Someone with high-functioning depression and anxiety may seem to have it all together on the outside, but things are erupting on the inside. Carol Landau, PhD, a clinical professor of psychiatry and human behavior and medicine at Brown University, accounts for the high-functioning kinds existing dominantly in women with a need for perfection; those same people who you admire for seemingly having it all together, and having a smile from ear-to-ear all the while.
“People often say being ‘high-functioning’ is better than being ‘low-functioning,’ but that’s not really true because the most important thing is for a depressed person to get help—which a high-functioning person is limiting herself from,” explains Landau.
I don’t know if it’s a matter of one being less of an issue than the other, but I do think it’s about understanding.
So what can you take away from this? How to be conscious of someone who does have anxiety and depression. Know the signs beyond what you see on an ad, be sensitive to slight changes in someone’s behavior, and reach out to them.
“Just little things, like asking, ‘How are you doing?’” suggests Amanda Leventhal, a college student at the University of Missouri, who penned an essay on her high-functioning struggle with anxiety and depression. “Just be there to listen and ask them what they need. Different people will need different things.”

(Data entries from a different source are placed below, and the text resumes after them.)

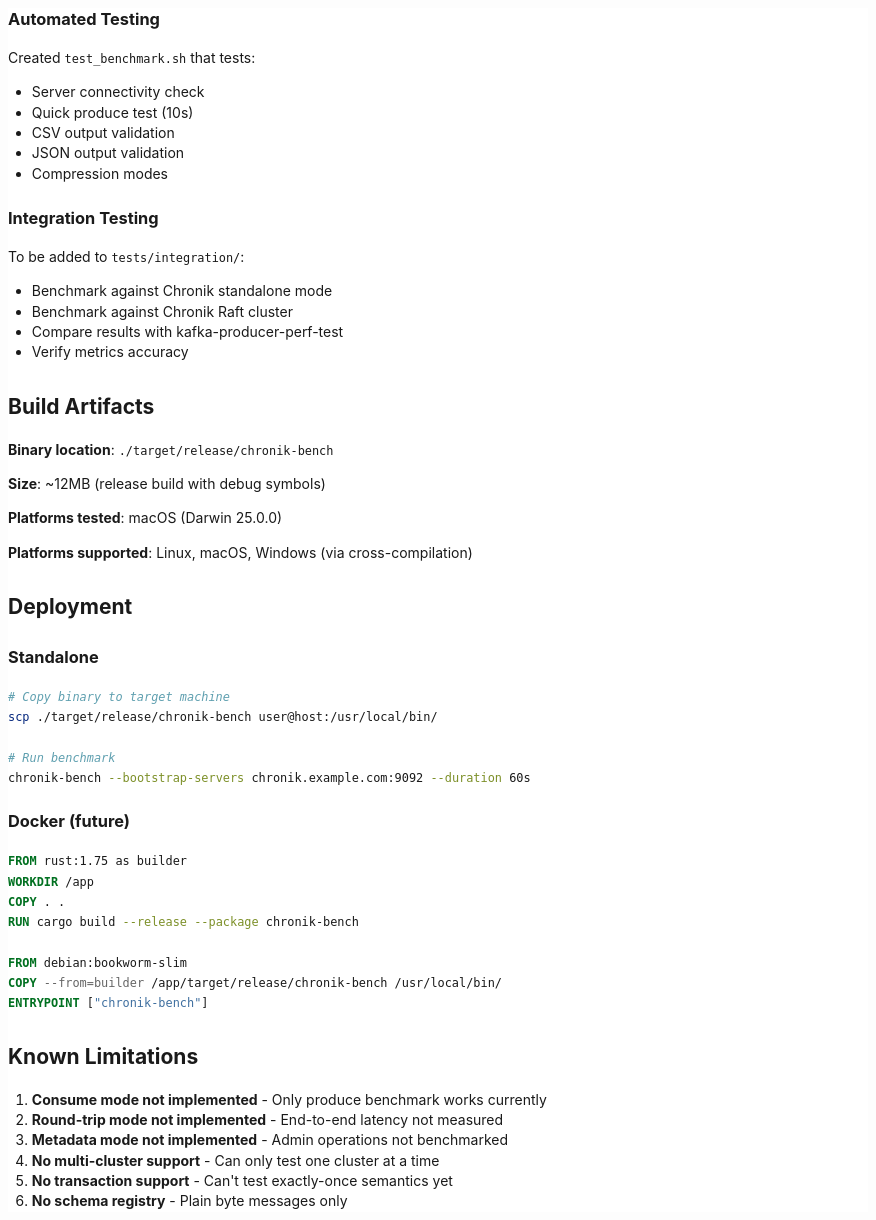 ### Automated Testing
Created `test_benchmark.sh` that tests:
- Server connectivity check
- Quick produce test (10s)
- CSV output validation
- JSON output validation
- Compression modes

### Integration Testing
To be added to `tests/integration/`:
- Benchmark against Chronik standalone mode
- Benchmark against Chronik Raft cluster
- Compare results with kafka-producer-perf-test
- Verify metrics accuracy

## Build Artifacts

**Binary location**: `./target/release/chronik-bench`

**Size**: ~12MB (release build with debug symbols)

**Platforms tested**: macOS (Darwin 25.0.0)

**Platforms supported**: Linux, macOS, Windows (via cross-compilation)

## Deployment

### Standalone
```bash
# Copy binary to target machine
scp ./target/release/chronik-bench user@host:/usr/local/bin/

# Run benchmark
chronik-bench --bootstrap-servers chronik.example.com:9092 --duration 60s
```

### Docker (future)
```dockerfile
FROM rust:1.75 as builder
WORKDIR /app
COPY . .
RUN cargo build --release --package chronik-bench

FROM debian:bookworm-slim
COPY --from=builder /app/target/release/chronik-bench /usr/local/bin/
ENTRYPOINT ["chronik-bench"]
```

## Known Limitations

1. **Consume mode not implemented** - Only produce benchmark works currently
2. **Round-trip mode not implemented** - End-to-end latency not measured
3. **Metadata mode not implemented** - Admin operations not benchmarked
4. **No multi-cluster support** - Can only test one cluster at a time
5. **No transaction support** - Can't test exactly-once semantics yet
6. **No schema registry** - Plain byte messages only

Landau explains that it’s best to offer suggestions, like a reputable therapist would, or an app like Headspace, used for meditation. “There are so many different types of therapists, medications, apps, and other tools,” Landau explains. “That’s why it’s tragic that so many people don’t seek help.”
I opened up to my significant other about my struggle, and though scary, I have found the benefit of it. A gentle rub on the back and words of comfort and positivity when he notices me getting squirmy have made all the difference. But he would have never noticed if he didn’t educate himself.
If you have anxiety or depression, talk about it. If you think someone has anxiety or depression, talk about it.